Nella prima parte della tabella 2, relativa al 1982, sono presentate due misure che si riferiscono all’Italia e ad altri quattro paesi europei (Francia, Germania Ovest, Gran Bretagna e Spagna). La prima riga mostra la differenza in punti percentuali tra la percentuale di molto e abbastanza orgogliosi che si collocano a destra sulla scala sinistra-destra (a cinque posizioni) e quella di coloro che si collocano a sinistra. Nella seconda riga viene presentato un coefficiente statistico, l’eta quadro, che indica in che misura la scala sinistra-destra è associata al livello di orgoglio nazionale. Il coefficiente può variare da 0 a 1. Se è prossimo allo 0 vuole dire che le differenze di orgoglio nazionale tra gli individui rispetto alla media generale sono maggiori delle differenze tra le posizioni. Il che significa che all’interno di queste c’è una grande eterogeneità individuale. Se invece il valore è prossimo all’1, ciò significa che le varie posizioni ideologiche sono molto omogenee al loro interno quanto al livello di orgoglio nazionale; cioè essere di sinistra o di destra fa molto differenza quanto al livello di orgoglio nazionale. La scelta del 1982 non è casuale. Il 1982 è un anno a ridosso di un grande scontro politico sui temi internazionali (la questione degli euromissili) e si colloca in un periodo in cui gli elettorati dei due più grandi partiti di allora (DC e PCI) avevano ancora opinioni alquanto diverse sulla collocazione del nostro paese nel sistema di alleanze internazionali. Ebbene, come il lettore può agevolmente notare, in quell’anno le differenze tra chi si colloca a destra e chi si colloca a sinistra sono in Italia minori di quelle che intercorrono in altri paesi, con l’eccezione della Francia. Inoltre i valori dell’eta quadro sono così piccoli che ci costringono a rigettare l’ipotesi che la posizione ideologica sia associabile al livello di orgoglio nazionale, tanto in Italia che negli altri paesi.

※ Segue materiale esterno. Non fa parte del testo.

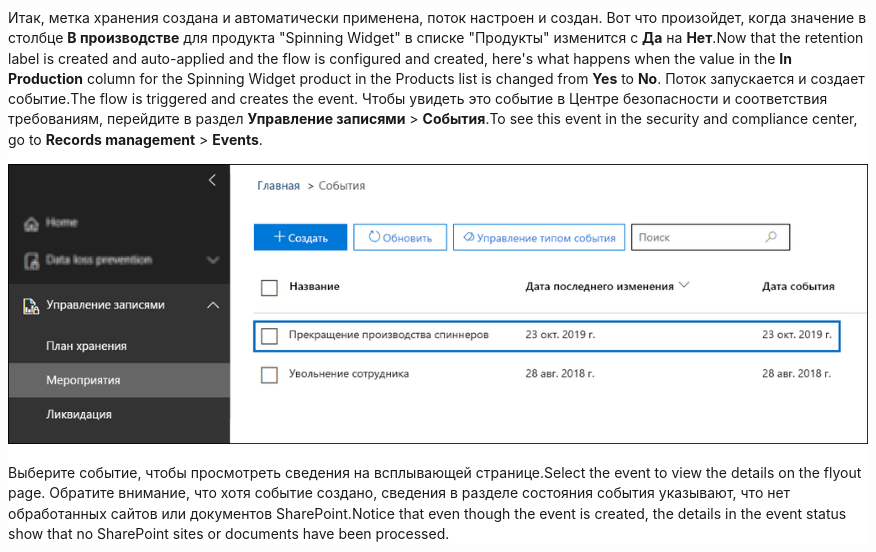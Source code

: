 <span data-ttu-id="b3951-333">Итак, метка хранения создана и автоматически применена, поток настроен и создан. Вот что произойдет, когда значение в столбце **В производстве** для продукта "Spinning Widget" в списке "Продукты" изменится с **Да** на **Нет**.</span><span class="sxs-lookup"><span data-stu-id="b3951-333">Now that the retention label is created and auto-applied and the flow is configured and created, here's what happens when the value in the **In Production** column for the Spinning Widget product in the Products list is changed from **Yes** to **No**.</span></span> <span data-ttu-id="b3951-334">Поток запускается и создает событие.</span><span class="sxs-lookup"><span data-stu-id="b3951-334">The flow is triggered and creates the event.</span></span> <span data-ttu-id="b3951-335">Чтобы увидеть это событие в Центре безопасности и соответствия требованиям, перейдите в раздел **Управление записями** > **События**.</span><span class="sxs-lookup"><span data-stu-id="b3951-335">To see this event in the security and compliance center, go to **Records management** > **Events**.</span></span>

![Событие, которое было запущено процессом, показанным на странице "События" в Центре безопасности и соответствия требованиям.](../media/SPRetention28.png)

<span data-ttu-id="b3951-337">Выберите событие, чтобы просмотреть сведения на всплывающей странице.</span><span class="sxs-lookup"><span data-stu-id="b3951-337">Select the event to view the details on the flyout page.</span></span> <span data-ttu-id="b3951-338">Обратите внимание, что хотя событие создано, сведения в разделе состояния события указывают, что нет обработанных сайтов или документов SharePoint.</span><span class="sxs-lookup"><span data-stu-id="b3951-338">Notice that even though the event is created, the details in the event status show that no SharePoint sites or documents have been processed.</span></span>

La seconda parte della tabella mostra le stesse misure per il 2002. La differenza in punti percentuali tra chi si colloca a destra e chi si colloca a sinistra indica che dopo venti anni la situazione non è radicalmente cambiata per l’Italia e neanche per gli altri paesi, tranne che per la Gran Bretagna. Il punto più importante è tuttavia il fatto che, come nel 1982, il valore dell’eta quadro rimane sempre molto vicino allo zero. Quindi dobbiamo concludere che l’orgoglio nazionale aveva e ha poco a che fare con le scelte ideologiche. Con ciò non si vuole sostenere che gli italiani non fossero allora, e non siano oggi sotto alcuni aspetti, profondamente divisi nelle loro opinioni politiche. Si vuole invece sottolineare che le divisioni politiche in cui siamo coinvolti non paiono associabili all’intensità con cui ci sentiamo italiani, né lo erano venti anni fa.5 Tutto bene dunque? Non proprio. Poco sopra si è detto che l’intensità del sentimento nazionale è solo una delle dimensioni dell’identità nazionale. È utile quindi chiedersi come gli italiani si raffigurano la propria nazione. Possiamo farlo chiedendoci le ragioni per le quali così tanti italiani si sentono orgogliosi di essere italiani.

 

Le ragioni dell’orgoglio nazionale degli italiani

Nel 1959 due studiosi americani, Almond e Verba, chiesero ad un campione di italiani, tedeschi occidentali, britannici, americani e messicani le ragioni per le quali erano orgogliosi della loro comunità nazionale.6 Le risposte che ottennero sono presentate nella tabella 3 (i dati sui messicani non sono presentati).

Tabella 3 

Una semplice scorsa ai dati ci fa subito capire che per spiegare il loro orgoglio nazionale gli italiani indicavano soprattutto ragioni pre-politiche, ragioni culturali e fattori attinenti al carattere del popolo italiano. Allora anche i tedeschi dell’Ovest tendevano a privilegiare tali ragioni. Per gli italiani poi le istituzioni politiche e le altre ragioni di tipo politico erano fonte di orgoglio nazionale in misura minore di quanto lo fossero per gli americani e per i britannici.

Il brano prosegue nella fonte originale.